# Heating Issue



## Obs (Oct 10, 2005)

I've got an '04 altima, and seems to have the issue of once the car is heated up, the heater runs fine, however, when I stop (at for instance a streetlight) I start blowing cooler / cold air.

Ideas?


----------



## skippymud (Aug 6, 2004)

Obs said:


> I've got an '04 altima, and seems to have the issue of once the car is heated up, the heater runs fine, however, when I stop (at for instance a streetlight) I start blowing cooler / cold air.
> 
> Ideas?


Pls read my entry, title is '04 Maxima heating issue

have you found an answer on your end?

Ken [email protected]


----------



## Mr Cancun (Dec 9, 2005)

*Same problem with 2003 Altima*

My wife's 2003 Nissan Altima blows cold air at stop signs & sometimes hot air when she drives. The car is not even 2 years old & has only 30k mileage. She mentioned the heat issue last winter but our winter time is not very long here and she survived without little heat. But yesterday we had an ice storm....

I think Nissan knows they have a problem.
http://www.nissanhelp.com/ownership/bulletins/nissan/2002/NTB02-047.htm

As of today(after the big freeze), she took the car into the dealership that she bought it from and had to pay $100 to get it fixed(they say this is NOT a coverd item). Now realize that the heater has never worked right from day one PLUS she paid over $1,200.00 dollars for a "Security Plus" warranty that was sold to her by the salesman saying that "it covered EVERYTHING except tires & batteries and oil changes." She found out different today..

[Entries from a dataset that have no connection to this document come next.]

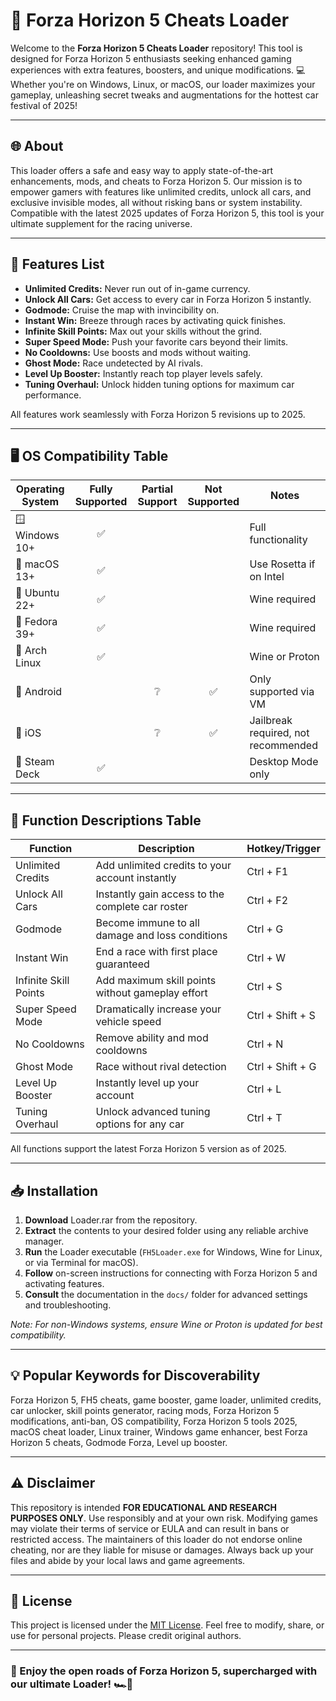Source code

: # 🚗 Forza Horizon 5 Cheats Loader

Welcome to the **Forza Horizon 5 Cheats Loader** repository! This tool is designed for Forza Horizon 5 enthusiasts seeking enhanced gaming experiences with extra features, boosters, and unique modifications. 💻 Whether you're on Windows, Linux, or macOS, our loader maximizes your gameplay, unleashing secret tweaks and augmentations for the hottest car festival of 2025!

---

## 🌐 About

This loader offers a safe and easy way to apply state-of-the-art enhancements, mods, and cheats to Forza Horizon 5. Our mission is to empower gamers with features like unlimited credits, unlock all cars, and exclusive invisible modes, all without risking bans or system instability. Compatible with the latest 2025 updates of Forza Horizon 5, this tool is your ultimate supplement for the racing universe.

---

## 🦾 Features List

- **Unlimited Credits:** Never run out of in-game currency.
- **Unlock All Cars:** Get access to every car in Forza Horizon 5 instantly.
- **Godmode:** Cruise the map with invincibility on.
- **Instant Win:** Breeze through races by activating quick finishes.
- **Infinite Skill Points:** Max out your skills without the grind.
- **Super Speed Mode:** Push your favorite cars beyond their limits.
- **No Cooldowns:** Use boosts and mods without waiting.
- **Ghost Mode:** Race undetected by AI rivals.
- **Level Up Booster:** Instantly reach top player levels safely.
- **Tuning Overhaul:** Unlock hidden tuning options for maximum car performance.

All features work seamlessly with Forza Horizon 5 revisions up to 2025.

---

## 🖥️ OS Compatibility Table

| Operating System | Fully Supported | Partial Support | Not Supported | Notes            |
|------------------|:--------------:|:--------------:|:-------------:|-------------------|
| 🪟 Windows 10+   |       ✅       |                |               | Full functionality|
| 🍏 macOS 13+     |       ✅       |                |               | Use Rosetta if on Intel|
| 🐧 Ubuntu 22+    |       ✅       |                |               | Wine required     |
| 🐧 Fedora 39+    |       ✅       |                |               | Wine required     |
| 🧊 Arch Linux    |       ✅       |                |               | Wine or Proton    |
| 📱 Android       |                |      ❔        |       ✅      | Only supported via VM|
| 🍎 iOS           |                |      ❔        |       ✅      | Jailbreak required, not recommended|
| 🔗 Steam Deck    |       ✅       |                |               | Desktop Mode only |

---

## 📝 Function Descriptions Table

| Function            | Description                                                                | Hotkey/Trigger   |
|----------------------|--------------------------------------------------------------------------|-----------------|
| Unlimited Credits    | Add unlimited credits to your account instantly                          | Ctrl + F1       |
| Unlock All Cars      | Instantly gain access to the complete car roster                         | Ctrl + F2       |
| Godmode              | Become immune to all damage and loss conditions                          | Ctrl + G        |
| Instant Win          | End a race with first place guaranteed                                   | Ctrl + W        |
| Infinite Skill Points| Add maximum skill points without gameplay effort                         | Ctrl + S        |
| Super Speed Mode     | Dramatically increase your vehicle speed                                 | Ctrl + Shift + S|
| No Cooldowns         | Remove ability and mod cooldowns                                         | Ctrl + N        |
| Ghost Mode           | Race without rival detection                                             | Ctrl + Shift + G|
| Level Up Booster     | Instantly level up your account                                          | Ctrl + L        |
| Tuning Overhaul      | Unlock advanced tuning options for any car                               | Ctrl + T        |

All functions support the latest Forza Horizon 5 version as of 2025.

---

## 📥 Installation

1. **Download** Loader.rar from the repository.
2. **Extract** the contents to your desired folder using any reliable archive manager.
3. **Run** the Loader executable (`FH5Loader.exe` for Windows, Wine for Linux, or via Terminal for macOS).
4. **Follow** on-screen instructions for connecting with Forza Horizon 5 and activating features.
5. **Consult** the documentation in the `docs/` folder for advanced settings and troubleshooting.

*Note: For non-Windows systems, ensure Wine or Proton is updated for best compatibility.*

---

## 💡 Popular Keywords for Discoverability

Forza Horizon 5, FH5 cheats, game booster, game loader, unlimited credits, car unlocker, skill points generator, racing mods, Forza Horizon 5 modifications, anti-ban, OS compatibility, Forza Horizon 5 tools 2025, macOS cheat loader, Linux trainer, Windows game enhancer, best Forza Horizon 5 cheats, Godmode Forza, Level up booster.

---

## ⚠️ Disclaimer

This repository is intended **FOR EDUCATIONAL AND RESEARCH PURPOSES ONLY**. Use responsibly and at your own risk. Modifying games may violate their terms of service or EULA and can result in bans or restricted access. The maintainers of this loader do not endorse online cheating, nor are they liable for misuse or damages. Always back up your files and abide by your local laws and game agreements.

---

## 📄 License

This project is licensed under the [MIT License](https://opensource.org/licenses/MIT). Feel free to modify, share, or use for personal projects. Please credit original authors.

---

### 🏁 Enjoy the open roads of Forza Horizon 5, supercharged with our ultimate Loader! 🏎️🌟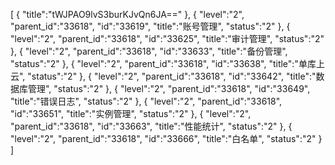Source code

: [
	{
		"title":"tWJPAO9lvS3burKJvQn6JA=="
	},
	{
		"level":"2",
		"parent_id":"33618",
		"id":"33619",
		"title":"账号管理",
		"status":"2"
	},
	{
		"level":"2",
		"parent_id":"33618",
		"id":"33625",
		"title":"审计管理",
		"status":"2"
	},
	{
		"level":"2",
		"parent_id":"33618",
		"id":"33633",
		"title":"备份管理",
		"status":"2"
	},
	{
		"level":"2",
		"parent_id":"33618",
		"id":"33638",
		"title":"单库上云",
		"status":"2"
	},
	{
		"level":"2",
		"parent_id":"33618",
		"id":"33642",
		"title":"数据库管理",
		"status":"2"
	},
	{
		"level":"2",
		"parent_id":"33618",
		"id":"33649",
		"title":"错误日志",
		"status":"2"
	},
	{
		"level":"2",
		"parent_id":"33618",
		"id":"33651",
		"title":"实例管理",
		"status":"2"
	},
	{
		"level":"2",
		"parent_id":"33618",
		"id":"33663",
		"title":"性能统计",
		"status":"2"
	},
	{
		"level":"2",
		"parent_id":"33618",
		"id":"33666",
		"title":"白名单",
		"status":"2"
	}
]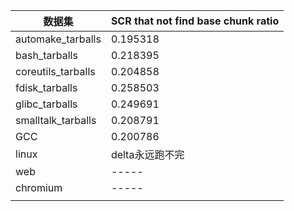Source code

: 
| 数据集                | SCR that not find base chunk ratio |
| ------------------ | ---------------------------------- |
| automake_tarballs  | 0.195318                           |
| bash_tarballs      | 0.218395                           |
| coreutils_tarballs | 0.204858                           |
| fdisk_tarballs     | 0.258503                           |
| glibc_tarballs     | 0.249691                           |
| smalltalk_tarballs | 0.208791                           |
| GCC                | 0.200786                           |
| linux              | delta永远跑不完                         |
| web                | -----                              |
| chromium           | -----                              |
|                    |                                    |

The Nissan shop did bleed the air bubbles out & it seems to be working (it has been 8 hours since). My problem is shouldn't this be covered in the basic 3 year, 36,000 mile warranty or ATLEAST in the overpaid Security Plus VPP ?? She is NOT a happy camper(nor I). Any thoughts on a resolution?? Looks like the dealership will get there money back from Nissan by submitting a PO. I think I am more mad about the principle of the problem not being covered by the dealer as it should have been at no extra cost and is the warranty a REALLY good investment. If you search the internet you will find many people who are experiencing the same problem.


----------



## DatsunZ (Dec 5, 2005)

Mr Cancun said:


> My wife's 2003 Nissan Altima blows cold air at stop signs & sometimes hot air when she drives. The car is not even 2 years old & has only 30k mileage. She mentioned the heat issue last winter but our winter time is not very long here and she survived without little heat. But yesterday we had an ice storm....
> 
> I think Nissan knows they have a problem.
> http://www.nissanhelp.com/ownership/bulletins/nissan/2002/NTB02-047.htm
> ...



This is what I WILL DO if I am in your case. I will politely ask the dealer for an appointmen with the Nissan rep when he/she comes to town. Here is your argument. Simply put, you car soemhow has a huge enough volume of air trapped in the cooling system/circulation and a part of it ends up trapped inside your heater core and even when hot coolant is circulating, that air bullble does not come through or it comes in and out and you are having irratic heating. The question for the rep is how did the air pocket/volume/'huge bubble' get into the system if NOT from the factory unless you have run the radiator very low once from a loose hose or something unusual. In theory, the system from day 1 ex-factory is full and a sealed system with bleed off through the radiator cap via a small hose to a recovery tank so that when warm, the coolant expands has a passage to let out the excessive volume and when cooled at shut down will contract & draw back some. It is always a solid passage of liquid as long as your always keep your recovery tank full within the mark to neve let the hose end open to air. You get the point now, NO AIR CAN BE INTRODUCED. It is like you have a mouthful of water and push in and out through a stra into a cup filled wiht water. Granted that the water when first filled at the factory still has some air to be boiled out, that small amount will bleed out to teh radiator cap & escape with expan/contract action through the small hose. All in all, you are seeing a coolant system inthe Altima which is not very efficient in getting rid of air if a big pocket is trapped. If they want to design an ideal system, it costs more. Look at the repair procedure!!! It has too many trapping places. in conclusion, the only place to introduce that big a pocket is the FACTORY fill due to some error or due to repair after assembly provided that YOU have never run low on the recovery tank!!!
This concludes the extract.